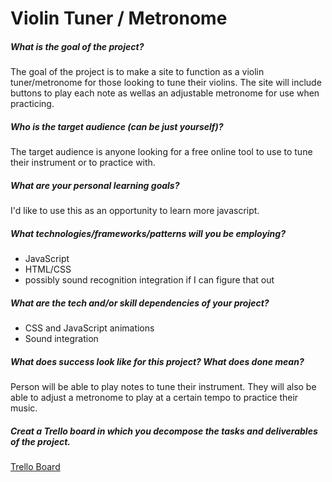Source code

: Violin Tuner / Metronome
========================

##### What is the goal of the project?
The goal of the project is to make a site to function as a violin tuner/metronome for those looking to tune their violins. The site will include buttons to play each note as wellas an adjustable metronome for use when practicing.

##### Who is the target audience (can be just yourself)?
The target audience is anyone looking for a free online tool to use to tune their instrument or to practice with.

##### What are your personal learning goals?
I'd like to use this as an opportunity to learn more javascript.

##### What technologies/frameworks/patterns will you be employing?
- JavaScript
- HTML/CSS
- possibly sound recognition integration if I can figure that out

##### What are the tech and/or skill dependencies of your project?
- CSS and JavaScript animations
- Sound integration

##### What does success look like for this project? What does done mean?
Person will be able to play notes to tune their instrument. They will also be able to adjust a metronome to play at a certain tempo to practice their music.


##### Creat a Trello board in which you decompose the tasks and deliverables of the project.
[Trello Board](https://trello.com/b/BhJPTYaY/violin-tuner-metronome)
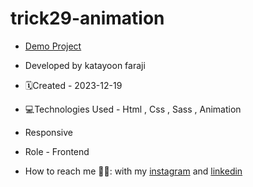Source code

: # trick29-animation
- [Demo Project](https://katayoon-faraji-web.github.io/trick28-passwordGenerator//)

- Developed by katayoon faraji

- 🗓️Created - 2023-12-19

- 💻Technologies Used - Html , Css , Sass , Animation

- Responsive
  
- Role - Frontend

- How to reach me 👩🏻: with my [instagram](https://instagram.com/katayoon_faraji_web) and [linkedin](https://www.linkedin.com/in/katayoon-faraji-web-3b722b207r)
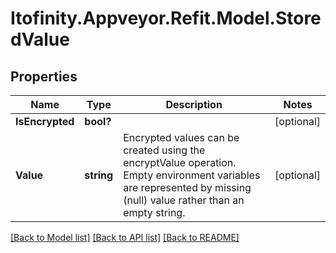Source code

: # Itofinity.Appveyor.Refit.Model.StoredValue
## Properties

Name | Type | Description | Notes
------------ | ------------- | ------------- | -------------
**IsEncrypted** | **bool?** |  | [optional] 
**Value** | **string** | Encrypted values can be created using the encryptValue operation.  Empty environment variables are represented by missing (null) value rather than an empty string. | [optional] 

[[Back to Model list]](../README.md#documentation-for-models) [[Back to API list]](../README.md#documentation-for-api-endpoints) [[Back to README]](../README.md)

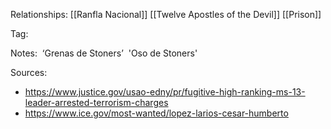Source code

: 
Relationships:
[[Ranfla Nacional]]
[[Twelve Apostles of the Devil]]
[[Prison]]

Tag:

Notes:
 ‘Grenas de Stoners’
 'Oso de Stoners'

Sources:
- https://www.justice.gov/usao-edny/pr/fugitive-high-ranking-ms-13-leader-arrested-terrorism-charges
- https://www.ice.gov/most-wanted/lopez-larios-cesar-humberto
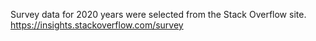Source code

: Survey data for 2020 years were selected from the Stack Overflow site.
https://insights.stackoverflow.com/survey
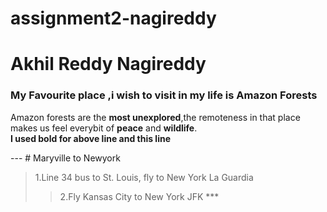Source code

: # assignment2-nagireddy
# Akhil Reddy Nagireddy
### My Favourite place ,i wish to visit in my life is Amazon Forests

Amazon forests are the **most unexplored**,the remoteness in that place makes us feel everybit of **peace** and **wildlife**.<br>
**I used bold for above line and this line**

--- # Maryville to Newyork
>1.Line 34 bus to St. Louis, fly to New York La Guardia
>>2.Fly Kansas City to New York JFK ***
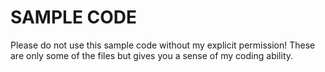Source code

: # SAMPLE CODE

Please do not use this sample code without my explicit permission! These are only some of the files but gives you a sense of my coding ability.
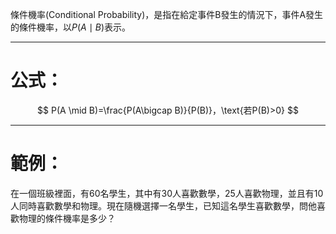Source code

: 條件機率(Conditional Probability)，是指在給定事件B發生的情況下，事件A發生的條件機率，以$P(A\mid B)$表示。
- - -
# 公式：
$$
P(A \mid B)=\frac{P(A\bigcap B)}{P(B)}，\text{若P(B)>0}
$$
- - -
# 範例：
在一個班級裡面，有60名學生，其中有30人喜歡數學，25人喜歡物理，並且有10人同時喜歡數學和物理。現在隨機選擇一名學生，已知這名學生喜歡數學，問他喜歡物理的條件機率是多少？
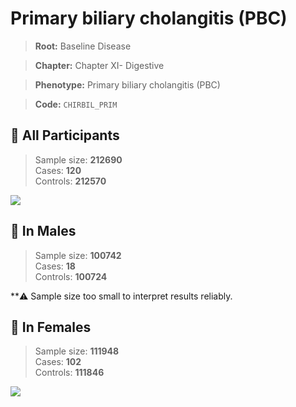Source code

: # Primary biliary cholangitis (PBC)

> **Root:** Baseline Disease  

> **Chapter:** Chapter XI- Digestive  

> **Phenotype:** Primary biliary cholangitis (PBC)  

> **Code:** `CHIRBIL_PRIM`

## 🧪 All Participants  
> Sample size: **212690**  
> Cases: **120**  
> Controls: **212570**
<img src="/Disease/Figures/ALL/Incidence/CHIRBIL_PRIM.png"/>
<CsvTable src="/Disease_Data/ALL/Incidence/COX_CHIRBIL_PRIM.csv" label="🔍 View full results" />

## 👨 In Males  
> Sample size: **100742**  
> Cases: **18**  
> Controls: **100724**

**⚠️ Sample size too small to interpret results reliably.


## 👩 In Females  
> Sample size: **111948**  
> Cases: **102**  
> Controls: **111846**
<img src="/Disease/Figures/Female/Incidence/CHIRBIL_PRIM.png"/>
<CsvTable src="/Disease_Data/Female/Incidence/COX_CHIRBIL_PRIM.csv" label="🔍 View full results" />
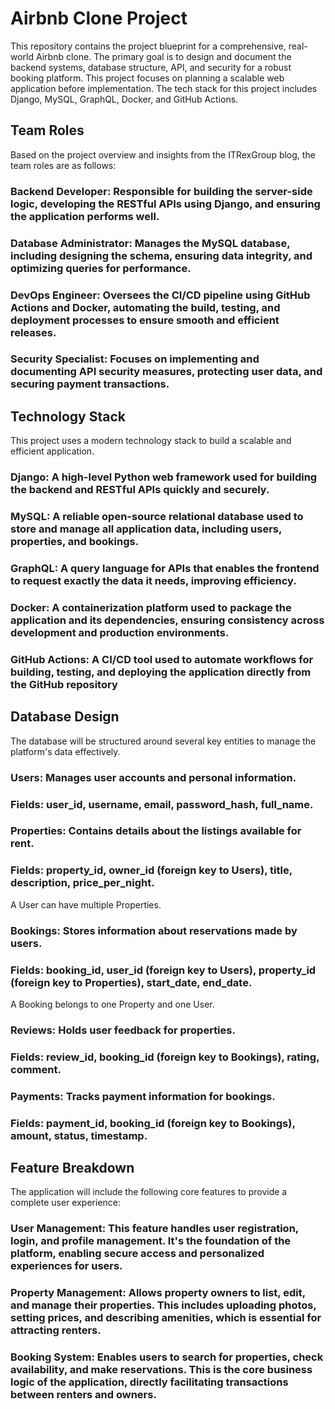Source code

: # Airbnb Clone Project
This repository contains the project blueprint for a comprehensive, real-world Airbnb clone. The primary goal is to design and document the backend systems, database structure, API, and security for a robust booking platform. This project focuses on planning a scalable web application before implementation.
The tech stack for this project includes Django, MySQL, GraphQL, Docker, and GitHub Actions.

## Team Roles
Based on the project overview and insights from the ITRexGroup blog, the team roles are as follows:

### Backend Developer: Responsible for building the server-side logic, developing the RESTful APIs using Django, and ensuring the application performs well.
### Database Administrator: Manages the MySQL database, including designing the schema, ensuring data integrity, and optimizing queries for performance.
### DevOps Engineer: Oversees the CI/CD pipeline using GitHub Actions and Docker, automating the build, testing, and deployment processes to ensure smooth and efficient releases.
### Security Specialist: Focuses on implementing and documenting API security measures, protecting user data, and securing payment transactions.

## Technology Stack
This project uses a modern technology stack to build a scalable and efficient application.

### Django: A high-level Python web framework used for building the backend and RESTful APIs quickly and securely.
### MySQL: A reliable open-source relational database used to store and manage all application data, including users, properties, and bookings.
### GraphQL: A query language for APIs that enables the frontend to request exactly the data it needs, improving efficiency.
### Docker: A containerization platform used to package the application and its dependencies, ensuring consistency across development and production environments.
### GitHub Actions: A CI/CD tool used to automate workflows for building, testing, and deploying the application directly from the GitHub repository

## Database Design
The database will be structured around several key entities to manage the platform's data effectively.

### Users: Manages user accounts and personal information.
### Fields: user_id, username, email, password_hash, full_name.
### Properties: Contains details about the listings available for rent.
### Fields: property_id, owner_id (foreign key to Users), title, description, price_per_night.
A User can have multiple Properties.
### Bookings: Stores information about reservations made by users.
### Fields: booking_id, user_id (foreign key to Users), property_id (foreign key to Properties), start_date, end_date.
A Booking belongs to one Property and one User.
### Reviews: Holds user feedback for properties.
### Fields: review_id, booking_id (foreign key to Bookings), rating, comment.
### Payments: Tracks payment information for bookings.
### Fields: payment_id, booking_id (foreign key to Bookings), amount, status, timestamp.

## Feature Breakdown
The application will include the following core features to provide a complete user experience:
### User Management: This feature handles user registration, login, and profile management. It's the foundation of the platform, enabling secure access and personalized experiences for users.
### Property Management: Allows property owners to list, edit, and manage their properties. This includes uploading photos, setting prices, and describing amenities, which is essential for attracting renters.
### Booking System: Enables users to search for properties, check availability, and make reservations. This is the core business logic of the application, directly facilitating transactions between renters and owners.


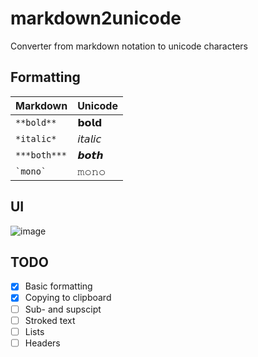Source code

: # markdown2unicode
Converter from markdown notation to unicode characters

## Formatting

| Markdown      | Unicode       |
|---------------|---------------|
| `**bold**`    | 𝗯𝗼𝗹𝗱          |
| `*italic*`    | 𝘪𝘵𝘢𝘭𝘪𝘤          |
| `***both***`  | 𝙗𝙤𝙩𝙝          |
| `` `mono` ``  | 𝚖𝚘𝚗𝚘          |

## UI

![image](https://user-images.githubusercontent.com/51191280/193831004-b049837c-3889-44c1-9e93-0f4b49f581af.png)


## TODO

- [x] Basic formatting
- [x] Copying to clipboard
- [ ] Sub- and supscipt
- [ ] Stroked text
- [ ] Lists
- [ ] Headers
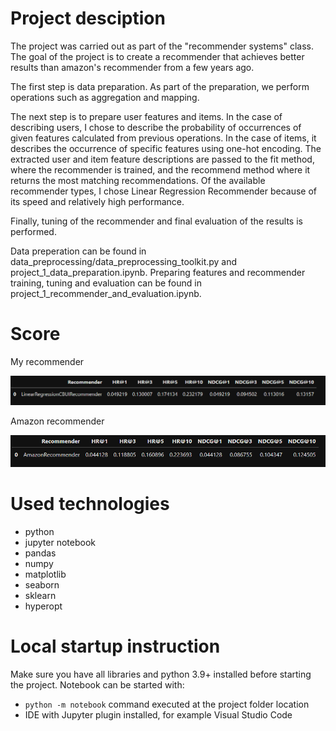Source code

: <h1>Project desciption</h1>

The project was carried out as part of the "recommender systems" class. 
The goal of the project is to create a recommender that achieves better results than amazon's recommender from a few years ago. 

The first step is data preparation. As part of the preparation, we perform operations such as aggregation and mapping. 

The next step is to prepare user features and items. In the case of describing users, I chose to describe the probability of occurrences of given features calculated from previous operations. In the case of items, it describes the occurrence of specific features using one-hot encoding. 
The extracted user and item feature descriptions are passed to the fit method, where the recommender is trained, and the recommend method where it returns the most matching recommendations. 
Of the available recommender types, I chose Linear Regression Recommender because of its speed and relatively high performance. 

Finally, tuning of the recommender and final evaluation of the results is performed. 

Data preperation can be found in data_preprocessing/data_preprocessing_toolkit.py and project_1_data_preparation.ipynb.
Preparing features and recommender training, tuning and evaluation can be found in project_1_recommender_and_evaluation.ipynb.

<h1>Score</h1>
<p>My recommender</p>
<img src="data/linear_recommender_score.PNG"/>
<p>Amazon recommender</p>
<img src="data/amazon_recommender_score.PNG"/>

<h1>Used technologies</h1>

<ul>
<li>python</li>
<li>jupyter notebook</li>
<li>pandas</li>
<li>numpy</li>
<li>matplotlib</li>
<li>seaborn</li>
<li>sklearn</li>
<li>hyperopt</li>
</ul>

<h1>Local startup instruction</h1>

Make sure you have all libraries and python 3.9+ installed before starting the project.
Notebook can be started with:
<ul>
<li><code>python -m notebook</code> command executed at the project folder location</li>
<li>IDE with Jupyter plugin installed, for example Visual Studio Code</li>
</ul>
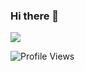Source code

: ### Hi there 👋

<img src="https://github-readme-stats.vercel.app/api?username=sivsivsree&show_icons=true&title_color=000&icon_color=fff&text_color=999&bg_color=fff&count_private=true&include_all_commits=true&layout=compact">

![Profile Views](https://komarev.com/ghpvc/?username=sivsivsree&style=flat-square&label=PV+%20)
<!--

**sivsivsree/sivsivsree** is a ✨ _special_ ✨ repository because its `README.md` (this file) appears on your GitHub profile.

Here are some ideas to get you started:

- 🔭 I’m currently working on ...
- 🌱 I’m currently learning ...
- 👯 I’m looking to collaborate on ...
- 🤔 I’m looking for help with ...
- 💬 Ask me about ...
- 📫 How to reach me: ...
- 😄 Pronouns: ...
- ⚡ Fun fact: ...
-->
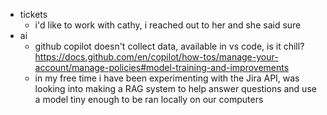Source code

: - tickets
	- i'd like to work with cathy, i reached out to her and she said sure
- ai
	- github copilot doesn't collect data, available in vs code, is it chill? https://docs.github.com/en/copilot/how-tos/manage-your-account/manage-policies#model-training-and-improvements
	- in my free time i have been experimenting with the Jira API, was looking into making a RAG system to help answer questions and use a model tiny enough to be ran locally on our computers
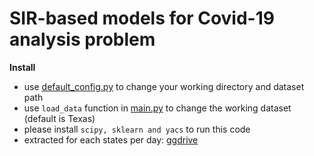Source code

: # SIR-based models for Covid-19 analysis problem

**Install**
- use [default_config.py](script/default_config.py) to change your working directory and dataset path
- use `load_data` function in [main.py](script/main.py) to change the working dataset (default is Texas)
- please install `scipy, sklearn and yacs` to run this code
- extracted for each states per day: [ggdrive](https://drive.google.com/drive/folders/1epFqF8rjD5eHSUWS3yQHufah6boR48cV?usp=sharing)


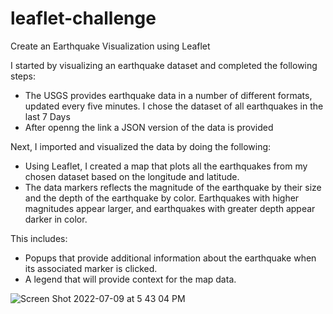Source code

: # leaflet-challenge

Create an Earthquake Visualization using Leaflet

I started by visualizing an earthquake dataset and completed the following steps:

- The USGS provides earthquake data in a number of different formats, updated every five minutes. I chose the dataset of all earthquakes in the last 7 Days
- After openng the link a JSON version of the data is provided

Next, I imported and visualized the data by doing the following:

- Using Leaflet, I created a map that plots all the earthquakes from my chosen dataset based on the longitude and latitude.
- The data markers reflects the magnitude of the earthquake by their size and the depth of the earthquake by color. Earthquakes with higher magnitudes appear larger, and earthquakes with greater depth appear darker in color.

This includes:
- Popups that provide additional information about the earthquake when its associated marker is clicked.
- A legend that will provide context for the map data.

![Screen Shot 2022-07-09 at 5 43 04 PM](https://user-images.githubusercontent.com/97136642/178123619-397273ee-70a6-458c-a155-12a7330a63c2.png)
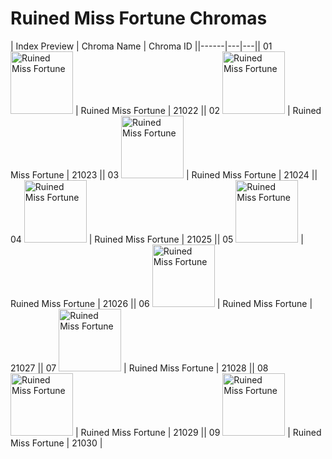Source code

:# Ruined Miss Fortune Chromas

| Index  Preview | Chroma Name | Chroma ID ||------|---|---|| 01  <img src='https://raw.communitydragon.org/latest/plugins/rcp-be-lol-game-data/global/default/v1/champion-chroma-images/21/21022.png' alt='Ruined Miss Fortune' width='100'> | Ruined Miss Fortune | 21022 || 02  <img src='https://raw.communitydragon.org/latest/plugins/rcp-be-lol-game-data/global/default/v1/champion-chroma-images/21/21023.png' alt='Ruined Miss Fortune' width='100'> | Ruined Miss Fortune | 21023 || 03  <img src='https://raw.communitydragon.org/latest/plugins/rcp-be-lol-game-data/global/default/v1/champion-chroma-images/21/21024.png' alt='Ruined Miss Fortune' width='100'> | Ruined Miss Fortune | 21024 || 04  <img src='https://raw.communitydragon.org/latest/plugins/rcp-be-lol-game-data/global/default/v1/champion-chroma-images/21/21025.png' alt='Ruined Miss Fortune' width='100'> | Ruined Miss Fortune | 21025 || 05  <img src='https://raw.communitydragon.org/latest/plugins/rcp-be-lol-game-data/global/default/v1/champion-chroma-images/21/21026.png' alt='Ruined Miss Fortune' width='100'> | Ruined Miss Fortune | 21026 || 06  <img src='https://raw.communitydragon.org/latest/plugins/rcp-be-lol-game-data/global/default/v1/champion-chroma-images/21/21027.png' alt='Ruined Miss Fortune' width='100'> | Ruined Miss Fortune | 21027 || 07  <img src='https://raw.communitydragon.org/latest/plugins/rcp-be-lol-game-data/global/default/v1/champion-chroma-images/21/21028.png' alt='Ruined Miss Fortune' width='100'> | Ruined Miss Fortune | 21028 || 08  <img src='https://raw.communitydragon.org/latest/plugins/rcp-be-lol-game-data/global/default/v1/champion-chroma-images/21/21029.png' alt='Ruined Miss Fortune' width='100'> | Ruined Miss Fortune | 21029 || 09  <img src='https://raw.communitydragon.org/latest/plugins/rcp-be-lol-game-data/global/default/v1/champion-chroma-images/21/21030.png' alt='Ruined Miss Fortune' width='100'> | Ruined Miss Fortune | 21030 |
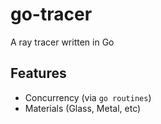 # go-tracer
A ray tracer written in Go

## Features
- Concurrency (via `go routines`)
- Materials (Glass, Metal, etc)

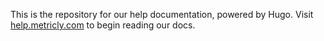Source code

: This is the repository for our help documentation, powered by Hugo. Visit [help.metricly.com](www.metricly.com/support) to begin reading our docs.

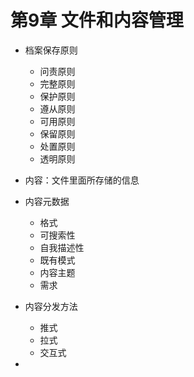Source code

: # 第9章 文件和内容管理

- 档案保存原则
  - 问责原则
  - 完整原则
  - 保护原则
  - 遵从原则
  - 可用原则
  - 保留原则
  - 处置原则
  - 透明原则

- 内容：文件里面所存储的信息
- 内容元数据
  - 格式
  - 可搜索性
  - 自我描述性
  - 既有模式
  - 内容主题
  - 需求
  
- 内容分发方法
  - 推式
  - 拉式
  - 交互式

-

Your goal —
The response should hold only an exact retyping of the lines from the beginning of the data through the line containing "##### What are your personal learning goals?", both ends kept, pictures omitted.

Solution below —
Source code

: Violin Tuner / Metronome
========================

##### What is the goal of the project?
The goal of the project is to make a site to function as a violin tuner/metronome for those looking to tune their violins. The site will include buttons to play each note as wellas an adjustable metronome for use when practicing.

##### Who is the target audience (can be just yourself)?
The target audience is anyone looking for a free online tool to use to tune their instrument or to practice with.

##### What are your personal learning goals?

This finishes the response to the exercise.